(PROBLEM DETAILS) Identify and pull out each line of the entries in which "posts" occurs.

ENTRIES SHOWN Block Start

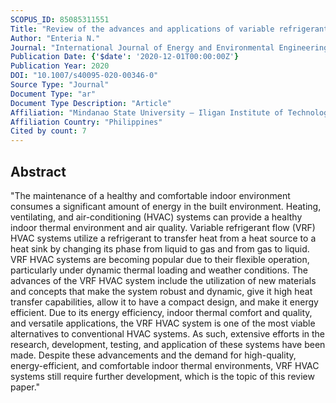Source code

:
 ```yaml
---
SCOPUS_ID: 85085311551
Title: "Review of the advances and applications of variable refrigerant flow heating, ventilating, and air-conditioning systems for improving indoor thermal comfort and air quality"
Author: "Enteria N."
Journal: "International Journal of Energy and Environmental Engineering"
Publication Date: {'$date': '2020-12-01T00:00:00Z'}
Publication Year: 2020
DOI: "10.1007/s40095-020-00346-0"
Source Type: "Journal"
Document Type: "ar"
Document Type Description: "Article"
Affiliation: "Mindanao State University – Iligan Institute of Technology"
Affiliation Country: "Philippines"
Cited by count: 7
---
```


## Abstract
"The maintenance of a healthy and comfortable indoor environment consumes a significant amount of energy in the built environment. Heating, ventilating, and air-conditioning (HVAC) systems can provide a healthy indoor thermal environment and air quality. Variable refrigerant flow (VRF) HVAC systems utilize a refrigerant to transfer heat from a heat source to a heat sink by changing its phase from liquid to gas and from gas to liquid. VRF HVAC systems are becoming popular due to their flexible operation, particularly under dynamic thermal loading and weather conditions. The advances of the VRF HVAC system include the utilization of new materials and concepts that make the system robust and dynamic, give it high heat transfer capabilities, allow it to have a compact design, and make it energy efficient. Due to its energy efficiency, indoor thermal comfort and quality, and versatile applications, the VRF HVAC system is one of the most viable alternatives to conventional HVAC systems. As such, extensive efforts in the research, development, testing, and application of these systems have been made. Despite these advancements and the demand for high-quality, energy-efficient, and comfortable indoor thermal environments, VRF HVAC systems still require further development, which is the topic of this review paper."
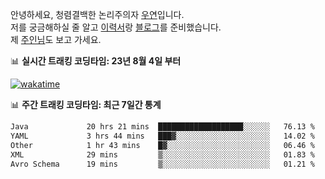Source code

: 안녕하세요, 청렴결백한 논리주의자 [우연](https://dev-wooyeon.github.io/quiz-app/)입니다.  
저를 궁금해하실 줄 알고 [이력서](https://ieunune.notion.site/d836ecc9172144d4b39f185b89f16a62)랑 [블로그](https://notion-blog-ieunune.vercel.app)를 준비했습니다.  
제 [주인님](https://www.instagram.com/lovely_hiru_hari_s2/)도 보고 가세요.


📊 **실시간 트래킹 코딩타임: 23년 8월 4일 부터**  

[![wakatime](https://wakatime.com/badge/user/099dd627-fdab-4072-b87a-fa91c7a76d8d.svg?style=for-the-badge)](https://wakatime.com/@099dd627-fdab-4072-b87a-fa91c7a76d8d)

📊 **주간 트래킹 코딩타임: 최근 7일간 통계**

<!--START_SECTION:waka-->

```txt
Java             20 hrs 21 mins  ███████████████████░░░░░░   76.13 %
YAML             3 hrs 44 mins   ███▓░░░░░░░░░░░░░░░░░░░░░   14.02 %
Other            1 hr 43 mins    █▓░░░░░░░░░░░░░░░░░░░░░░░   06.46 %
XML              29 mins         ▒░░░░░░░░░░░░░░░░░░░░░░░░   01.83 %
Avro Schema      19 mins         ▒░░░░░░░░░░░░░░░░░░░░░░░░   01.21 %
```

<!--END_SECTION:waka-->

<!-- ![](./profile-3d-contrib/profile-night-view.svg)-->
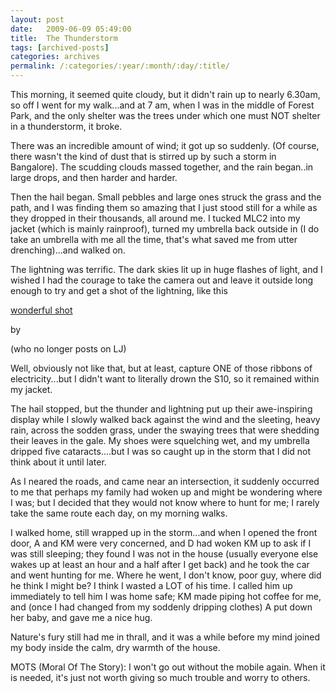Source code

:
 ```yaml
---
layout: post
date:	2009-06-09 05:49:00
title:  The Thunderstorm
tags: [archived-posts]
categories: archives
permalink: /:categories/:year/:month/:day/:title/
---
```

This morning, it seemed quite cloudy, but it didn't rain up to nearly 6.30am, so off I went for my walk...and at 7 am, when I was in the middle of Forest Park, and the only shelter was the trees under which one must NOT shelter in a thunderstorm, it broke.

There was an incredible amount of wind; it got up so suddenly. (Of course, there wasn't the kind of dust that is stirred up by such a storm in Bangalore). The scudding clouds massed together, and the rain began..in large drops, and then harder and harder.

Then the hail began. Small pebbles and large ones struck the grass and the path, and I was finding them so amazing that I just stood still for a while as they dropped in their thousands, all around me. I tucked MLC2 into my jacket (which is mainly rainproof), turned my umbrella back outside in (I do take an umbrella with me all the time, that's what saved me from utter drenching)...and walked on.

The lightning was terrific. The dark skies lit up in huge flashes of light, and I wished I had the courage to take the camera out and leave it outside long enough to try and get a shot of the lightning, like this


<a href="http://kaadupapa.livejournal.com/2902.html">  wonderful shot </a>

 by

 <LJ user="kaadupapa"> 


(who no longer posts on LJ)


Well, obviously not like that, but at least, capture ONE of those ribbons of electricity...but I didn't want to literally drown the S10, so it remained within my jacket. 

The hail stopped, but the thunder and lightning put up their awe-inspiring display while I slowly walked back against the wind and the sleeting, heavy rain, across the sodden grass, under the swaying trees that were shedding their leaves in the gale. My shoes were squelching wet, and my umbrella dripped five cataracts....but I was so caught up in the storm that I did not think about it until later.

As I neared the roads, and came near an intersection, it suddenly occurred to me that perhaps my family had woken up and might be wondering where I was; but I decided that they would not know where to hunt for me; I rarely take the same route each day, on my morning walks.

I walked home, still wrapped up in the storm...and when I opened the front door, A and KM were very concerned, and D had woken KM up to ask if I was still sleeping; they found I was not in the house (usually everyone else wakes up at least an hour and a half after I get back) and he took the car and went hunting for me. Where he went, I don't know, poor guy, where did he think I might be? I think I wasted a LOT of his time. I called him up immediately to tell him I was home safe; KM made piping hot coffee for me, and (once I had changed from my soddenly dripping clothes) A put down her baby, and gave me a nice hug.

Nature's fury still had me in thrall, and it was a while before my mind joined my body inside the calm, dry warmth of the house.

MOTS (Moral Of The Story): I won't go out without the mobile again. When it is needed, it's just not worth giving so much trouble and worry to others.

ENTRIES SHOWN Block End

(WRITTEN ANSWER)
tags: [archived-posts]
(who no longer posts on LJ)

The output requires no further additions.